Recipe by diner524
Another recipe from TOH which I had marked to try and now posting here for safe keeping. This is almost a dessert for breakfast.
Top Review by ForeverMama
These pancakes were awesome. My family and I enjoyed them a whole lot. I initially had my doubts with the cream cheese topping but it was delish and a great addition. Will be made again at my house. Made it for CQ3 - New York, 2016.
- 1 (3 ounce) package cream cheese, softened
- 3⁄4 cup whipped topping
- 1 cup all-purpose flour
- 1⁄2 cup graham cracker crumbs
- 1 tablespoon sugar
- 1 teaspoon baking powder
- 1⁄2 teaspoon baking soda
- 1⁄4 teaspoon salt
- 2 eggs, lightly beaten
- 1 1⁄4 cups buttermilk
- 1⁄4 cup butter, melted
- 1 cup blueberries (fresh or frozen)
- 3⁄4 cup maple syrup (optional)
- additional blueberries (optional)
Directions See How It's Made
- For topping, in a small bowl, beat cream cheese and whipped topping until smooth. Chill until serving.

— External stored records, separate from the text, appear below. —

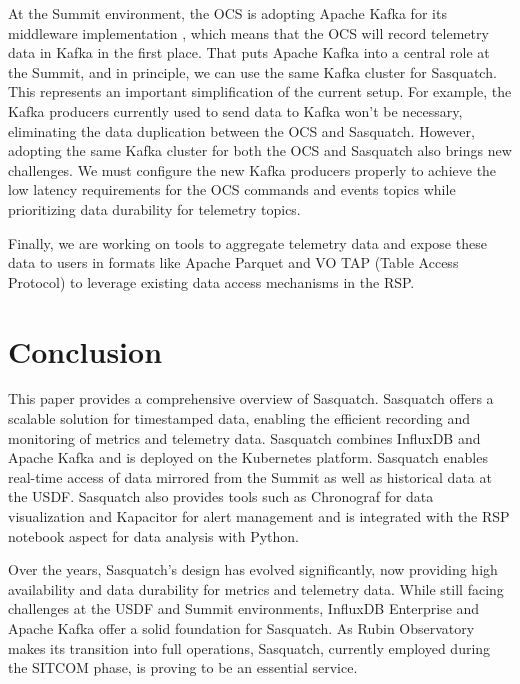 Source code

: At the Summit environment, the OCS is adopting Apache Kafka for its middleware implementation \cite{2024SPIE13101.59Ftmp, TSTN-033}, which means that the OCS will record telemetry data in Kafka in the first place. That puts Apache Kafka into a central role at the Summit, and in principle, we can use the same Kafka cluster for Sasquatch. This represents an important simplification of the current setup. For example, the Kafka producers currently used to send data to Kafka won't be necessary, eliminating the data duplication between the OCS and Sasquatch. However, adopting the same Kafka cluster for both the OCS and Sasquatch also brings new challenges. We must configure the new Kafka producers properly to achieve the low latency requirements for the OCS commands and events topics while prioritizing data durability for telemetry topics.

Finally, we are working on tools to aggregate telemetry \cite{SQR-058} data and expose these data to users in formats like Apache Parquet and VO TAP (Table Access Protocol)\cite{2019ivoa.spec.0927D} to leverage existing data access mechanisms in the RSP.

\section{Conclusion}
\label{sec:conc}

This paper provides a comprehensive overview of Sasquatch. Sasquatch offers a scalable solution for timestamped data, enabling the efficient recording and monitoring of metrics and telemetry data. Sasquatch combines InfluxDB and Apache Kafka and is deployed on the Kubernetes platform. Sasquatch enables real-time access of data mirrored from the Summit as well as historical data at the USDF. Sasquatch also provides tools such as Chronograf for data visualization and Kapacitor for alert management and is integrated with the RSP notebook aspect for data analysis with Python.

Over the years, Sasquatch's design has evolved significantly, now providing high availability and data durability for metrics and telemetry data. While still facing challenges at the USDF and Summit environments, InfluxDB Enterprise and Apache Kafka offer a solid foundation for Sasquatch. As Rubin Observatory makes its transition into full operations, Sasquatch, currently employed during the SITCOM phase, is proving to be an essential service.

\vskip 0.4in
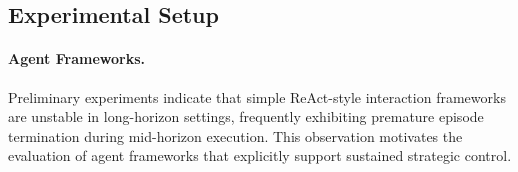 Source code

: 






\subsection{Experimental Setup}

\paragraph{Agent Frameworks.}

Preliminary experiments indicate that simple ReAct-style interaction frameworks are unstable in long-horizon settings, frequently exhibiting premature episode termination during mid-horizon execution. This observation motivates the evaluation of agent frameworks that explicitly support sustained strategic control.

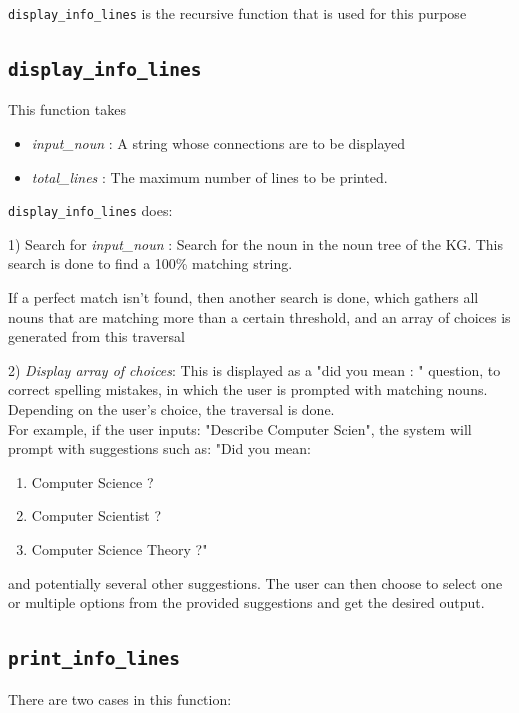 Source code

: \documentclass[conference]{IEEEtran}
\begin{document}
\texttt{display\_info\_lines} is the recursive function that is used for this purpose



\subsection{\textbf{\texttt{display\_info\_lines}}}

This function takes
\begin{itemize}
\item \textit{input\_noun} : A string whose connections are to be displayed
\item \textit{total\_lines} : The maximum number of lines to be printed. 
\end{itemize}


\texttt{display\_info\_lines} does:

1) Search for \textit{input\_noun} : Search for the noun in the noun tree of the KG. This search is done to find a 100\% matching string.

If a perfect match isn't found, then another search is done, which gathers all nouns that are matching more than a certain threshold, and an array of choices is generated from this traversal

2) \textit{Display array of choices}: This is displayed as a "did you mean : " question, to correct spelling mistakes, in which the user is prompted with matching nouns. Depending on the user’s choice, the traversal is done.\\

For example, if the user inputs: "Describe Computer Scien", the system will prompt with suggestions such as:
"Did you mean:

\begin{enumerate}
    \item Computer Science ?
    \item Computer Scientist ?
    \item Computer Science Theory ?"
\end{enumerate}

and potentially several other suggestions.
The user can then choose to select one or multiple options from the provided suggestions and get the desired output.


\subsection{\textbf{\texttt{print\_info\_lines}}}
There are two cases in this function:
\end{document}
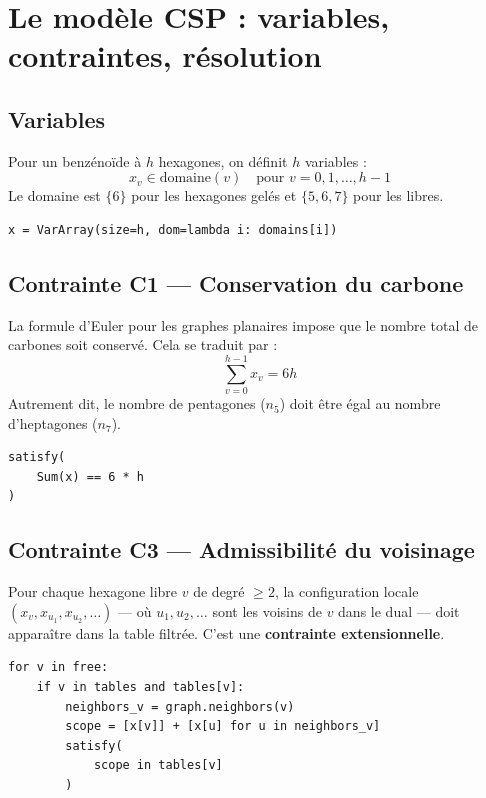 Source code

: \section{Le modèle CSP : variables, contraintes, résolution}

\subsection{Variables}

Pour un benzénoïde à $h$ hexagones, on définit $h$ variables :
\[
  x_v \in \text{domaine}(v) \quad \text{pour } v = 0, 1, \ldots, h-1
\]
Le domaine est $\{6\}$ pour les hexagones gelés et $\{5, 6, 7\}$ pour les libres.

\begin{lstlisting}
x = VarArray(size=h, dom=lambda i: domains[i])
\end{lstlisting}

\subsection{Contrainte C1 — Conservation du carbone}

La formule d'Euler pour les graphes planaires impose que le nombre total de carbones soit
conservé. Cela se traduit par :
\[
  \sum_{v=0}^{h-1} x_v = 6h
\]
Autrement dit, le nombre de pentagones ($n_5$) doit être égal au nombre d'heptagones ($n_7$).

\begin{lstlisting}
satisfy(
    Sum(x) == 6 * h
)
\end{lstlisting}

\subsection{Contrainte C3 — Admissibilité du voisinage}

Pour chaque hexagone libre $v$ de degré $\geq 2$, la configuration locale
$(x_v, x_{u_1}, x_{u_2}, \ldots)$ — où $u_1, u_2, \ldots$ sont les voisins de $v$ dans le
dual — doit apparaître dans la table filtrée. C'est une \textbf{contrainte extensionnelle}.

\begin{lstlisting}
for v in free:
    if v in tables and tables[v]:
        neighbors_v = graph.neighbors(v)
        scope = [x[v]] + [x[u] for u in neighbors_v]
        satisfy(
            scope in tables[v]
        )
\end{lstlisting}

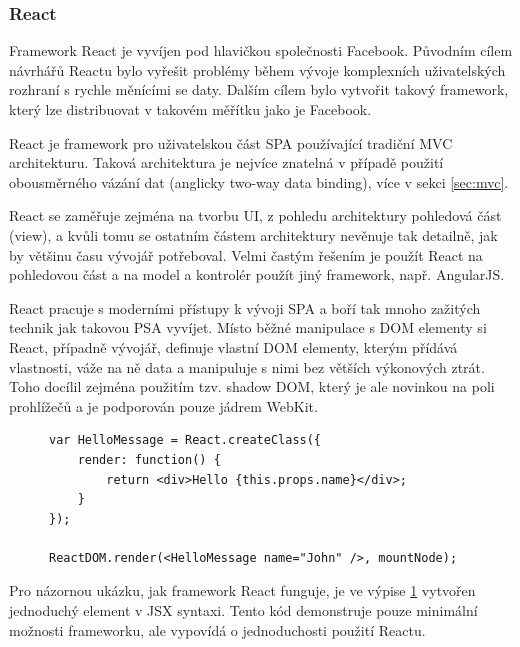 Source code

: \subsubsection*{React\cite{react}}
Framework React je vyvíjen pod hlavičkou společnosti Facebook. Původním cílem návrhářů Reactu bylo vyřešit problémy během vývoje komplexních uživatelských rozhraní s rychle měnícími se daty. Dalším cílem bylo vytvořit takový framework, který lze distribuovat v takovém měřítku jako je Facebook.

React je framework pro uživatelskou část SPA používající tradiční MVC architekturu. Taková architektura je nejvíce znatelná v případě použití obousměrného vázání dat (anglicky two-way data binding), více v sekci \ref{sec:mvc}.

React se zaměřuje zejména na tvorbu UI, z pohledu architektury pohledová část (view), a kvůli tomu se ostatním částem architektury nevěnuje tak detailně, jak by většinu času vývojář potřeboval. Velmi častým řešením je použít React na pohledovou část a na model a kontrolér použít jiný framework, např. AngularJS.

React pracuje s moderními přístupy k vývoji SPA a boří tak mnoho zažitých technik jak takovou PSA vyvíjet. Místo běžné manipulace s DOM elementy si React, případně vývojář, definuje vlastní DOM elementy, kterým přídává vlastnosti, váže na ně data a manipuluje s nimi bez větších výkonových ztrát. Toho docílil zejména použitím tzv. shadow DOM\cite{shadowdom}, který je ale novinkou na poli prohlížečů a je podporován pouze jádrem WebKit. 


\begin{figure}[ht]
\lstset{basicstyle=\small,style=JSON}
\begin{lstlisting}
var HelloMessage = React.createClass({
    render: function() {
        return <div>Hello {this.props.name}</div>;
    }
});

ReactDOM.render(<HelloMessage name="John" />, mountNode);
\end{lstlisting}
\label{code:react}
\end{figure}

Pro názornou ukázku, jak framework React funguje, je ve výpise \ref{code:react} vytvořen jednoduchý  element v JSX\cite{jsx} syntaxi. Tento kód demonstruje pouze minimální možnosti frameworku, ale vypovídá o jednoduchosti použití Reactu.

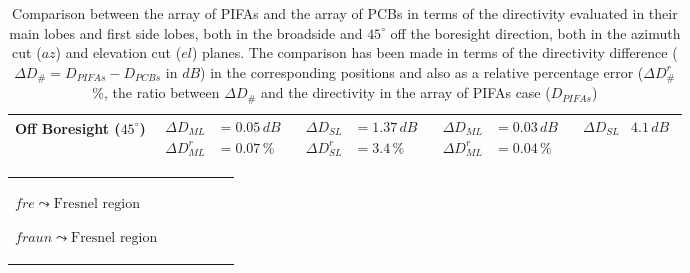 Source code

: \documentclass[10 pt,a4paper,twocolumn]{article}
\begin{document}
{\begin{table}[bt!]
\begin{center}
{\begin{tabular}{|m{3cm}|m{3.4cm}|m{3.4cm}|m{3.4cm}|m{3.4cm}|}
				\hline 
				Off Boresight ($45^\circ$) & 	
				$\begin{aligned}
					\Delta D_{ML}&=0.05\,dB\\
					\Delta D_{ML}^r&=0.07\,\%	
				\end{aligned}$
			& 	$\begin{aligned}
				\Delta D_{SL}&=1.37\,dB\\
				\Delta D_{SL}^r&=3.4\,\%\end{aligned}$
			& $\begin{aligned}
				\Delta D_{ML}&=0.03\,dB\\
			\Delta D_{ML}^r&=0.04\,\%\end{aligned}$	 
		& $\begin{aligned}
			\Delta D_{SL}&4.1\,dB\\
	\end{aligned}$	  \\
				\hline
		\end{tabular}}
		\caption{Comparison between the array of PIFAs and the array of PCBs in terms of the directivity evaluated in their main lobes and first side lobes, both in the broadside and $45^\circ$ off the boresight direction, both in the azimuth cut ($az$) and elevation cut ($el$) planes. The comparison has been made in terms of the directivity difference ($\Delta D_{\#}=D_{PIFAs}-D_{PCBs}$ in $dB$) in the corresponding positions and also as a relative percentage error ($\Delta D^r_{\#}$\%, the ratio between $\Delta D_{\#}$ and the directivity in the array of PIFAs case ($D_{PIFAs}$)}
		\label{table:array comparison error}
	\end{center}
\end{table}
\begin{table}[bt!]
	\begin{center}
			\small{\begin{tabular}{|m{4cm}|m{2.6cm}|m{2cm}|m{2cm}|m{2.3cm}|m{2.3cm}|}
		
				\hline
				$fre\leadsto\text{Fresnel region}$ 
							
				$fraun\leadsto\text{Fresnel region}$
			

\end{tabular}}
\end{center}
\end{table}}
\end{document}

- In a large bowl, combine the flour, cracker crumbs, sugar, baking powder, baking soda and salt. Combine the eggs, buttermilk and butter; add to dry ingredients just until moistened. Fold in blueberries.
- Pour batter by 1/4 cupfuls onto a greased hot griddle; turn when bubbles form on top. Cook until the second side is golden brown. Spread topping over pancakes. Top with warm syrup; sprinkle with additional blueberries if desired. Yield: 12 pancakes (3/4 cup topping).
- Editor’s Note: If using frozen blueberries, do not thaw them before adding to the pancake batter. Be sure to thaw any berries used in the optional garnish.